简体   繁体   English

用c ++在N维的位数组中存储和访问单个位的最快方法是什么?

[英]What is the fastest way to store and access single bits in an N dimensional array of bits in c++?

I have a code in which I need to read and write single bits of data from and to a large array of bits (several megabytes in total) in a random fashion. 我有一个代码,其中我需要以随机方式从大量的位(总共几兆字节)中读取和写入数据。 Something similar to playing battleships with a N dimensional array. 类似于玩带有N维数组的战舰。

I suspect that a compact array would be faster, as it would keep some of the array in cache. 我怀疑紧凑的数组会更快,因为它将某些数组保留在缓存中。 On the other hand I know access time to an element of an array available as an array object is equivalent to access through a compile-time pointer value and element access time in a typical implementation of a std::vector is the same as element access through a run-time pointer value (slower). 另一方面,我知道对作为数组对象可用的数组元素的访问时间等效于通过编译时指针值进行的访问,并且在std :: vector的典型实现中,元素访问时间与元素访问相同通过运行时指针值(较慢)。 And I have no idea how bitsets and bitfields fit in all this. 而且我不知道位集和位域如何适合所有这些。

I don't need this code to be portable, just very fast (x86). 我不需要此代码即可移植,只需非常快(x86)。

There's no single answer for that as it will depend on the processor architecture (and the compiler). 没有唯一的答案,因为这将取决于处理器体系结构(和编译器)。

That said, a bit array is quite fast. 也就是说,位数组非常快。 You simply create it as a array of int s and then access the bits by selecting the correct int and extracts the correct bit. 您只需将其创建为一个int数组,然后通过选择正确的int来访问这些位并提取正确的位。 It will be compact, fast as long as your int has a power of two number of bits (32, 64 etc) - otherwise you might have to do a tradeof between compactness and speed (for example on a 36 bit processor you could chose speed and use only 32 bits per int). 只要您的int具有两个位数(32、64等)的幂,它就会紧凑,快速-否则,您可能不得不在紧凑性和速度之间进行权衡(例如,在36位处理器上,您可以选择速度并且每个int仅使用32位)。

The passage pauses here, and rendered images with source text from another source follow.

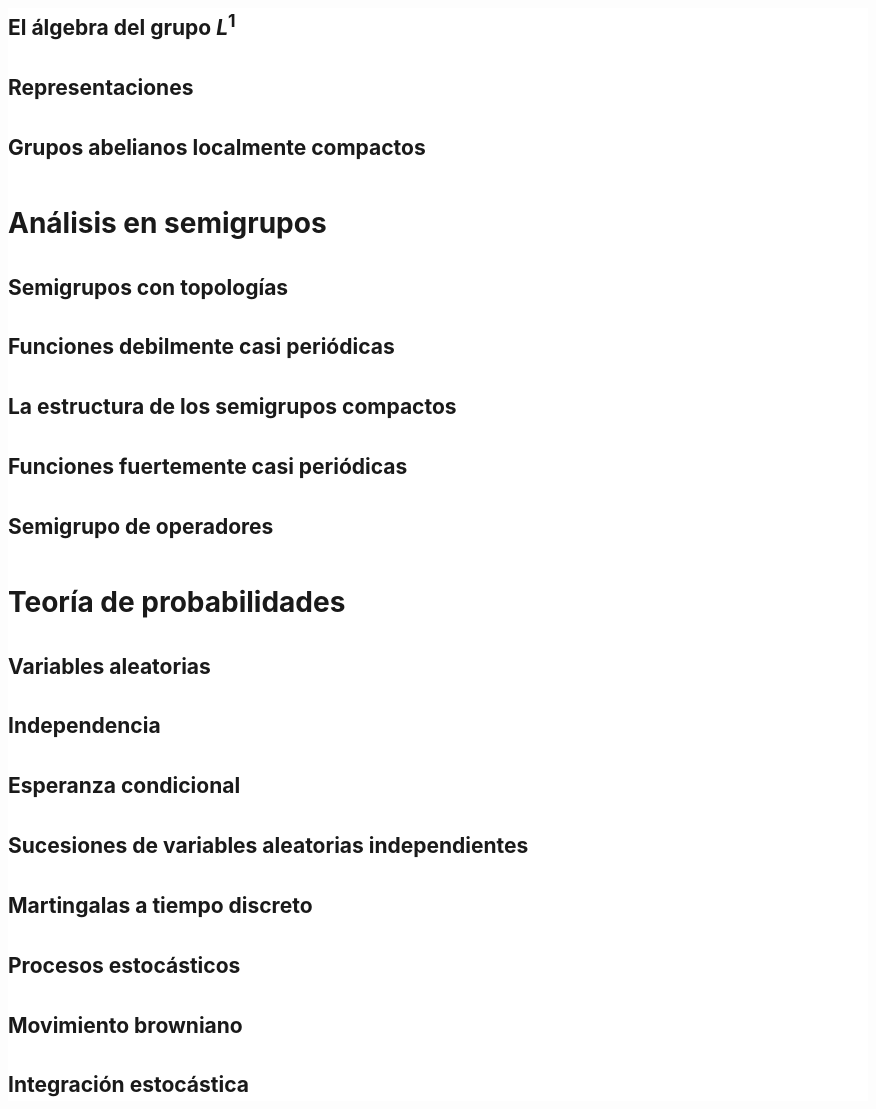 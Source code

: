 ## El álgebra del grupo $L^1$

## Representaciones

## Grupos abelianos localmente compactos



# Análisis en semigrupos

## Semigrupos con topologías

## Funciones debilmente casi periódicas

## La estructura de los semigrupos compactos

## Funciones fuertemente casi periódicas 

## Semigrupo de operadores



# Teoría de probabilidades

## Variables aleatorias

## Independencia

## Esperanza condicional

## Sucesiones de variables aleatorias independientes

## Martingalas a tiempo discreto

## Procesos estocásticos

## Movimiento browniano

## Integración estocástica
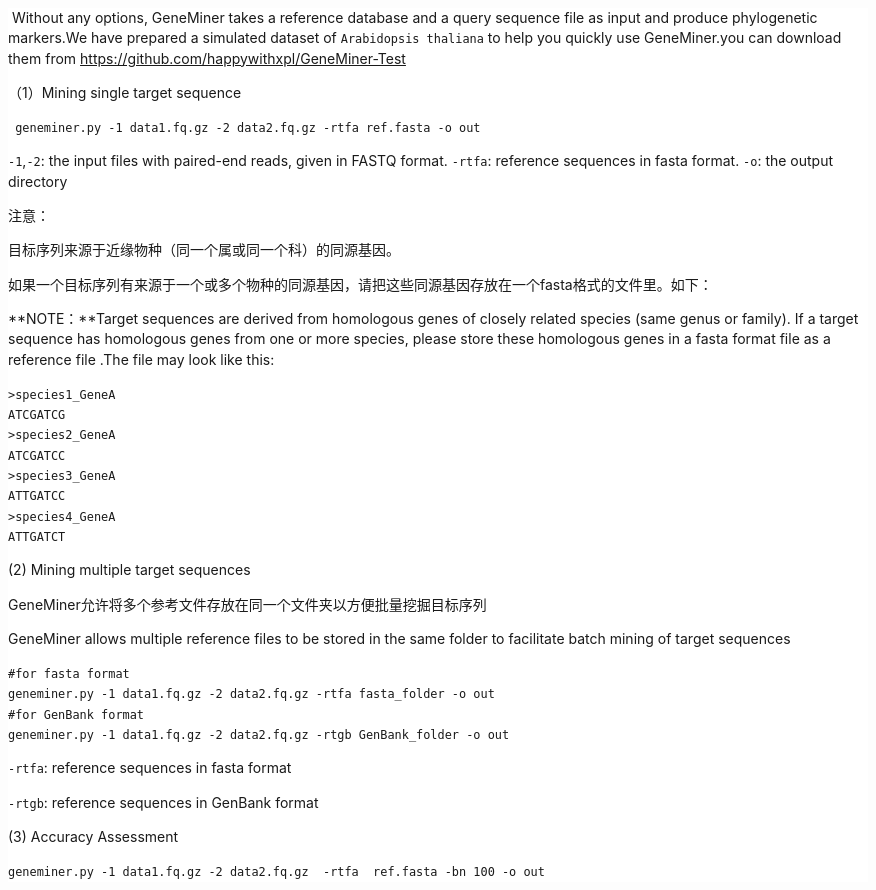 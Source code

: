 ​		Without any options, GeneMiner takes a reference database and a query sequence file as input and produce phylogenetic markers.We have prepared a simulated dataset of `Arabidopsis thaliana` to help you quickly use GeneMiner.you can download them from https://github.com/happywithxpl/GeneMiner-Test

（1）Mining single target sequence

```shell
 geneminer.py -1 data1.fq.gz -2 data2.fq.gz -rtfa ref.fasta -o out
```

`-1`,`-2`:  the input files with paired-end reads, given in FASTQ format.
`-rtfa`:  reference sequences in fasta format. 
`-o`:        the output directory

注意：

目标序列来源于近缘物种（同一个属或同一个科）的同源基因。

如果一个目标序列有来源于一个或多个物种的同源基因，请把这些同源基因存放在一个fasta格式的文件里。如下：

**NOTE：**Target sequences are derived from homologous genes of closely related species (same genus or family). If a target sequence has homologous genes from one or more species, please store these homologous genes in a fasta format file as a reference file .The file may look like this:

```shell
>species1_GeneA
ATCGATCG
>species2_GeneA
ATCGATCC
>species3_GeneA
ATTGATCC
>species4_GeneA
ATTGATCT
```



(2) Mining multiple target sequences

GeneMiner允许将多个参考文件存放在同一个文件夹以方便批量挖掘目标序列

GeneMiner allows multiple  reference files to be stored in the same folder to facilitate batch mining of target sequences

```shell
#for fasta format
geneminer.py -1 data1.fq.gz -2 data2.fq.gz -rtfa fasta_folder -o out
#for GenBank format
geneminer.py -1 data1.fq.gz -2 data2.fq.gz -rtgb GenBank_folder -o out
```

`-rtfa`:  reference sequences in fasta format

`-rtgb`:   reference sequences in GenBank format



(3) Accuracy Assessment

```shell
geneminer.py -1 data1.fq.gz -2 data2.fq.gz  -rtfa  ref.fasta -bn 100 -o out
```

The code in the compact case becomes (p[idx / BITS_PER_INT] >> (idx % BITS_PER_INT)) . 紧凑情况下的代码变为(p[idx / BITS_PER_INT] >> (idx % BITS_PER_INT)) For the fast case where BITS_PER_INT = 2 << SHIFT this is the same as (p[idx >> SHIFT] >> (idx & (BITS_PER_INT-1))) & 1 . 对于BITS_PER_INT = 2 << SHIFT的快速情况,这与(p[idx >> SHIFT] >> (idx & (BITS_PER_INT-1))) & 1

If you require more control of the storage of the data you could customize the layout to comply with your requirements (although if portability is no issue, this is also probably not an issue). 如果您需要对数据存储进行更多控制,则可以自定义布局以符合您的要求(尽管可移植性没有问题,但这也可能不是问题)。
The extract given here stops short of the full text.